Repartir la pobreza, descubrir la pobreza

Estos días de corrupción galopante he deseado más de una vez ser un nuevo Robin Hood que con aire de bribón y sabio justo quite a esos indeseables ricos las fortunas que han robado y las reparta entre el pueblo. Cuántas veces hemos soñado con un reparto equitativo de la riqueza, con unos sueldos justos y equilibrados, unos impuestos que graben al que más tiene, un sistema, un modo de hacer que todos puedan tener lo mismo, disfrutar lo mismo, adquirir lo mismo.

"No se puede", me contestan los rectos. "Los pobres de este mundo no pueden tener lo mismo que los ricos, no hay para todos, es imposible". Pues saben señores, tienen razón, no se puede. No hay como. Y sin embargo, sí podemos ser todos iguales, sí podemos crecer sin discriminaciones ni abusos. Simplemente estamos planteando mal en concepto: no se trata de repartir lo que tenemos, de proporcionar medios para que el que no tiene pueda tener. No. Se trata simplemente de no tener.

La gran lacra del sistema, de la sociedad actual es nuestra imperiosa necesidad de tener más y más bienes. Evidentemente, no hay suficiente para todos. Y evidentemente no necesitamos todo eso. No son más que necesidades creadas. No las necesitamos, la solución, la verdadera felicidad no se compra teniendo bienes, sino no teniéndolos. No necesitamos repartir la riqueza, necesitamos aprender a no querer ser ricos.

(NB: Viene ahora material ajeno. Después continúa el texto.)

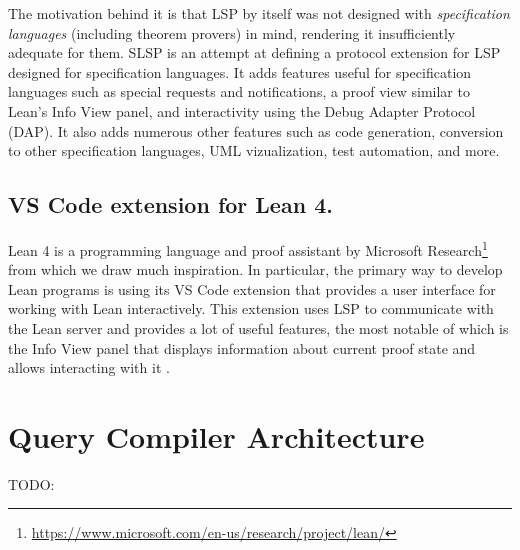 The motivation behind it is that LSP by itself was not designed with \textit{specification languages}
(including theorem provers) in mind, rendering it insufficiently adequate for them.
SLSP is an attempt at defining a protocol extension for LSP designed for specification languages.
It adds features useful for specification languages such as special requests and notifications,
a proof view similar to Lean's Info View panel, and interactivity using the Debug Adapter Protocol (DAP).
It also adds numerous other features such as code generation, conversion to other specification languages,
UML vizualization, test automation, and more.

\subsection{VS Code extension for Lean 4.}

Lean 4 \cite{deMouraUllrich2021} is a programming language and proof assistant
by Microsoft Research\footnote{\url{https://www.microsoft.com/en-us/research/project/lean/}}
from which we draw much inspiration.
In particular, the primary way to develop Lean programs is using its VS Code
extension that provides a user interface for working with Lean interactively.
This extension uses LSP to communicate with the Lean server and provides a lot
of useful features, the most notable of which is the Info View panel that
displays information about current proof state and allows interacting with it \cite{Nawrocki2023}.

\section{Query Compiler Architecture}

TODO: \cite{Shaikhha2016} \cite{Tahboub2018}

Esa es la solución a todos los males y problemas actuales. No se puede sufrir o enfermar por algo que no se quiere. Aprender a se pobres, como sinónimo de ser felices y sanos, es la gran tarea pendiente que tenemos. La enseñanza que hemos olvidado y que debemos volver a aprender para dejársela como el más preciado regalo a nuestros hijos.

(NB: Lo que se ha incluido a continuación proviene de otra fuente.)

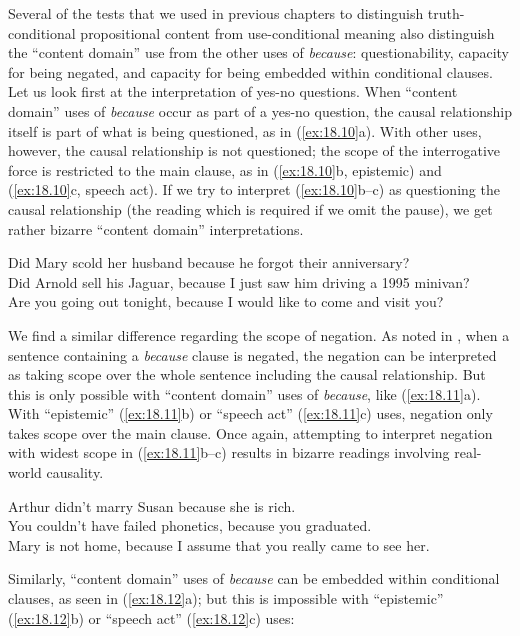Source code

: Several of the tests that we used in previous chapters to distinguish truth-conditional propositional content from use-conditional meaning also distinguish the “content domain” use from the other uses of \textit{because}: questionability, capacity for being negated, and capacity for being embedded within conditional clauses. Let us look first at the interpretation of yes-no questions. When “content domain” uses of \textit{because} occur as part of a yes-no question, the causal relationship itself is part of what is being questioned, as in (\ref{ex:18.10}a). With other uses, however, the causal relationship is not questioned; the scope of the interrogative force is restricted to the main clause, as in (\ref{ex:18.10}b, epistemic) and (\ref{ex:18.10}c, speech act). If we try to interpret (\ref{ex:18.10}b--c) as questioning the causal relationship (the reading which is required if we omit the pause), we get rather bizarre “content domain” interpretations.


\ea \label{ex:18.10}
\ea  Did Mary scold her husband because he forgot their anniversary?\\
\ex Did Arnold sell his Jaguar, because I just saw him driving a 1995 minivan?\\
\ex Are you going out tonight, because I would like to come and visit you?
                       \z
\z


We find a similar difference regarding the scope of negation. As noted in , when a sentence containing a \textit{because} clause is negated, the negation can be interpreted as taking scope over the whole sentence including the causal relationship. But this is only possible with “content domain” uses of \textit{because}, like (\ref{ex:18.11}a). With “epistemic” (\ref{ex:18.11}b) or “speech act” (\ref{ex:18.11}c) uses, negation only takes scope over the main clause. Once again, attempting to interpret negation with widest scope in (\ref{ex:18.11}b--c) results in bizarre readings involving real-world causality.


\ea \label{ex:18.11}
\ea  Arthur didn’t marry Susan because she is rich.\\
\ex You couldn’t have failed phonetics, because you graduated.\\
\ex Mary is not home, because I assume that you really came to see her.
                       \z
\z


Similarly, “content domain” uses of \textit{because} can be embedded within conditional clauses, as seen in (\ref{ex:18.12}a); but this is impossible with “epistemic” (\ref{ex:18.12}b) or “speech act” (\ref{ex:18.12}c) uses:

El camino no va a ser fácil. Tenemos que desandar el camino de la riqueza, un camino que nos ha hecho adictos, y como la droga que es, ahora nos toca desengancharnos. Aprender a vivir con poco o nada, y disfrutar de ese poco o nada, descubrir la magia de una pobreza que quita el hambre, que sacia, que torna realidad los sueños de todos y cada uno de los millones de habitantes de este maltrecho planeta.